Friday 30 July 2010

Bill sets elephant trap for the Yes to AV campaign

A letter in the Guardian, co-signed with Will Straw of Left Foot Forward.


The problem of a headline "Labour to oppose vote reform bill" (28 July) is that it risks implying that Labour is ditching its manifesto support for a referendum on the electoral system, and that this is all that the coalition's parliamentary voting system and constituencies bill is about.

Yet Labour's amendment reaffirms its support for an AV referendum, while opposing the flawed proposals to rush through new boundaries by ditching the current non-partisan system.

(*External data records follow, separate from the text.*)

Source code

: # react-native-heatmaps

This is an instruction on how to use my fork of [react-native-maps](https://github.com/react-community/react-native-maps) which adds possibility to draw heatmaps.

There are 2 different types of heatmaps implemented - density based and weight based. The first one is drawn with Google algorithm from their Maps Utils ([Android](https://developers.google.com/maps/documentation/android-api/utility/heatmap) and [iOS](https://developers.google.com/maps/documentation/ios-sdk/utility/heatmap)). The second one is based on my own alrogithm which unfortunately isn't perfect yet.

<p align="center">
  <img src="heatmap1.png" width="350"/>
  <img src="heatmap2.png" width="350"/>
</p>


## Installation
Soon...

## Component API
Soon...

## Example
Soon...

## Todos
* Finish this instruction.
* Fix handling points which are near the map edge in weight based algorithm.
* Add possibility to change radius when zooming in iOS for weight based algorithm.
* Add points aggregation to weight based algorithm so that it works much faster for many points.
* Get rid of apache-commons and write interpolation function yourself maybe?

A bill combining these different issues makes no sense, except as a backroom deal between the two governing parties.

The deal makes sense for those who want the boundaries to go through and the referendum to fail, but it is an elephant trap for the Lib Dems who want to win the referendum. The effect is to destabilise pro-electoral reform Labour forces, when there is no chance of winning a yes vote without mobilising Labour voters.

If Nick Clegg were to propose two separate bills, parliament could consider the merits of the separate issues. Labour would have to support a referendum bill, and the coalition could whip through its re-districting plans.

Sunder Katwala

General secretary, Fabian Society

Will Straw

Editor, Left Foot Forward


paul.thompson.ldn said...

So why exactly are the boundary changes bad? Take out the lack of consultation and the fact it takes away the inquiries into the changes. Why are the actual boundary changes themselves bad? Why is it so bad to have an equal number of constituents in every constituency?

Sunder Katwala said...


The British tradition is not to make boundaries an issue of political contention where possible. Many people would like to preserve that. Process matters., though the current processes are not perfect. Abolishing them on a partisan basis is very poor.

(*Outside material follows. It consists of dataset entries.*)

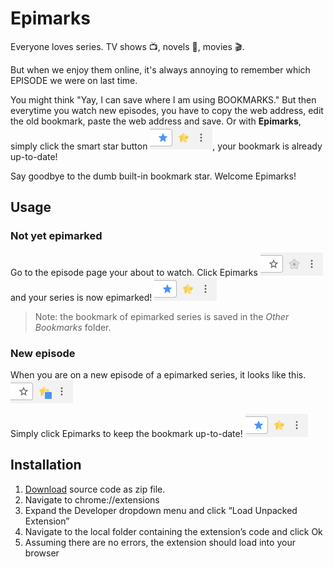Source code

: # Epimarks
Everyone loves series. TV shows 📺, novels 📖, movies 🎬.

But when we enjoy them online, it's always annoying to remember which EPISODE we were on last time.

You might think "Yay, I can save where I am using BOOKMARKS." But then everytime you watch new episodes, you have to copy the web address, edit the old bookmark, paste the web address and save. Or with __Epimarks__, simply click the smart star button ![](assets/epimarked.png), your bookmark is already up-to-date!

Say goodbye to the dumb built-in bookmark star. Welcome Epimarks!

## Usage

### Not yet epimarked
Go to the episode page your about to watch. Click Epimarks ![](assets/un-epimarked.png) and your series is now epimarked! ![](assets/epimarked.png)

> Note: the bookmark of epimarked series is saved in the _Other Bookmarks_ folder.

### New episode
When you are on a new episode of a epimarked series, it looks like this. ![](assets/to-be-epimarked.png)

Simply click Epimarks to keep the bookmark up-to-date! ![](assets/epimarked.png)

## Installation
1. [Download](https://github.com/frankyjuang/Epimarks/archive/master.zip) source code as zip file.
2. Navigate to chrome://extensions
3. Expand the Developer dropdown menu and click “Load Unpacked Extension”
4. Navigate to the local folder containing the extension’s code and click Ok
5. Assuming there are no errors, the extension should load into your browser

There is strong rhetorical support for strengthening the Commons' scrutiny role, including ahead of legislation. A Bill of this kind is a very obvious Bill for pre-legislative scrutiny. The details of the Bill have been under-scrutinised to date. Will Straw has published a good post on many different issues about it. You may agree with some and not others.

- I am against the reduction to 600 seats. It is silly, as it has no rationale beyond a cheap headline, and will lose recent progress to gender and race equality. I am not sure the Coalition has noticed that, since it is meant to be finding ways to accelerate that. Again, lack of scrutiny. There is nothing in equal boundaries that leads to reduce the House.

- Broadly equal constituencies are a good idea. They are part of the current system. Some changes in Wales are needed. Whether we need a cookie-cutter approach (eg ignore the Cornwall/Devon county boundary) I doubt. Few people have noticed the geographical changes protect more Scottish seats than the two first named. There is a lot of back of the envelope devil in the detail in my view, which is why cutting out normal scrutiny is poor.

- One big question is about equal number of eligible citizens or registered voters, and whether there will be serious efforts to maximise the register before drawing the boundaries, and how long that takes.

- The Conservatives are simply mistaken about the current sources of electoral bias in the system. The bill is motivated by partisan goals, but is something of a botch job in this respect. And it is chutzpah for a pro-FPTP party to talk about votes having an "equal value" if you equalise constituency size in an electoral system where they do not.